### [What you will do]
With all pictures excluded, restate the records that follow exactly as written.

### [Stored data entries]
-- Opening Marker --

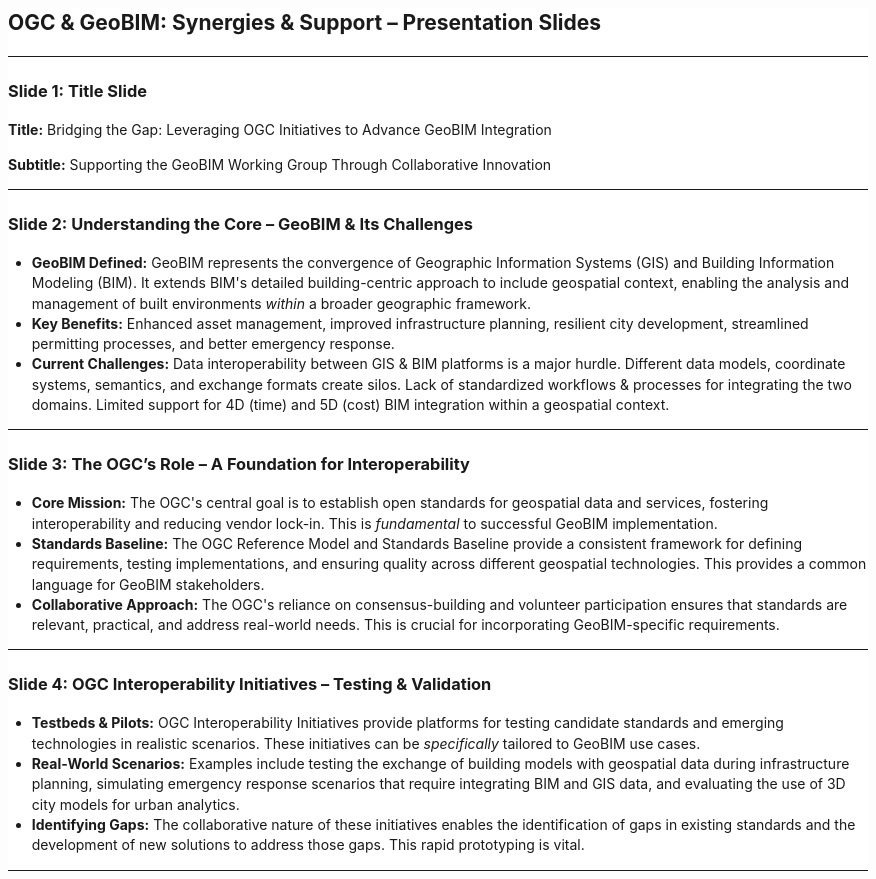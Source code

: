 ## OGC & GeoBIM: Synergies & Support – Presentation Slides

---

### Slide 1: Title Slide

**Title:** Bridging the Gap: Leveraging OGC Initiatives to Advance GeoBIM Integration

**Subtitle:** Supporting the GeoBIM Working Group Through Collaborative Innovation

---

### Slide 2: Understanding the Core – GeoBIM & Its Challenges

*   **GeoBIM Defined:** GeoBIM represents the convergence of Geographic Information Systems (GIS) and Building Information Modeling (BIM). It extends BIM's detailed building-centric approach to include geospatial context, enabling the analysis and management of built environments *within* a broader geographic framework.
*   **Key Benefits:** Enhanced asset management, improved infrastructure planning, resilient city development, streamlined permitting processes, and better emergency response.
*   **Current Challenges:** Data interoperability between GIS & BIM platforms is a major hurdle. Different data models, coordinate systems, semantics, and exchange formats create silos. Lack of standardized workflows & processes for integrating the two domains.  Limited support for 4D (time) and 5D (cost) BIM integration within a geospatial context.

---

### Slide 3: The OGC’s Role – A Foundation for Interoperability

*   **Core Mission:** The OGC's central goal is to establish open standards for geospatial data and services, fostering interoperability and reducing vendor lock-in. This is *fundamental* to successful GeoBIM implementation.
*   **Standards Baseline:** The OGC Reference Model and Standards Baseline provide a consistent framework for defining requirements, testing implementations, and ensuring quality across different geospatial technologies.  This provides a common language for GeoBIM stakeholders.
*   **Collaborative Approach:** The OGC's reliance on consensus-building and volunteer participation ensures that standards are relevant, practical, and address real-world needs. This is crucial for incorporating GeoBIM-specific requirements.

---

### Slide 4: OGC Interoperability Initiatives – Testing & Validation

*   **Testbeds & Pilots:** OGC Interoperability Initiatives provide platforms for testing candidate standards and emerging technologies in realistic scenarios. These initiatives can be *specifically* tailored to GeoBIM use cases.
*   **Real-World Scenarios:** Examples include testing the exchange of building models with geospatial data during infrastructure planning, simulating emergency response scenarios that require integrating BIM and GIS data, and evaluating the use of 3D city models for urban analytics.
*   **Identifying Gaps:** The collaborative nature of these initiatives enables the identification of gaps in existing standards and the development of new solutions to address those gaps.  This rapid prototyping is vital.

---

-- Closing Marker --

### [Solution for this problem]
Source code

: ## OGC & GeoBIM: Synergies & Support – Presentation Slides

---

### Slide 1: Title Slide

**Title:** Bridging the Gap: Leveraging OGC Initiatives to Advance GeoBIM Integration

**Subtitle:** Supporting the GeoBIM Working Group Through Collaborative Innovation

---

### Slide 2: Understanding the Core – GeoBIM & Its Challenges

*   **GeoBIM Defined:** GeoBIM represents the convergence of Geographic Information Systems (GIS) and Building Information Modeling (BIM). It extends BIM's detailed building-centric approach to include geospatial context, enabling the analysis and management of built environments *within* a broader geographic framework.
*   **Key Benefits:** Enhanced asset management, improved infrastructure planning, resilient city development, streamlined permitting processes, and better emergency response.
*   **Current Challenges:** Data interoperability between GIS & BIM platforms is a major hurdle. Different data models, coordinate systems, semantics, and exchange formats create silos. Lack of standardized workflows & processes for integrating the two domains.  Limited support for 4D (time) and 5D (cost) BIM integration within a geospatial context.

---

### Slide 3: The OGC’s Role – A Foundation for Interoperability

*   **Core Mission:** The OGC's central goal is to establish open standards for geospatial data and services, fostering interoperability and reducing vendor lock-in. This is *fundamental* to successful GeoBIM implementation.
*   **Standards Baseline:** The OGC Reference Model and Standards Baseline provide a consistent framework for defining requirements, testing implementations, and ensuring quality across different geospatial technologies.  This provides a common language for GeoBIM stakeholders.
*   **Collaborative Approach:** The OGC's reliance on consensus-building and volunteer participation ensures that standards are relevant, practical, and address real-world needs. This is crucial for incorporating GeoBIM-specific requirements.

---

### Slide 4: OGC Interoperability Initiatives – Testing & Validation

*   **Testbeds & Pilots:** OGC Interoperability Initiatives provide platforms for testing candidate standards and emerging technologies in realistic scenarios. These initiatives can be *specifically* tailored to GeoBIM use cases.
*   **Real-World Scenarios:** Examples include testing the exchange of building models with geospatial data during infrastructure planning, simulating emergency response scenarios that require integrating BIM and GIS data, and evaluating the use of 3D city models for urban analytics.
*   **Identifying Gaps:** The collaborative nature of these initiatives enables the identification of gaps in existing standards and the development of new solutions to address those gaps.  This rapid prototyping is vital.

---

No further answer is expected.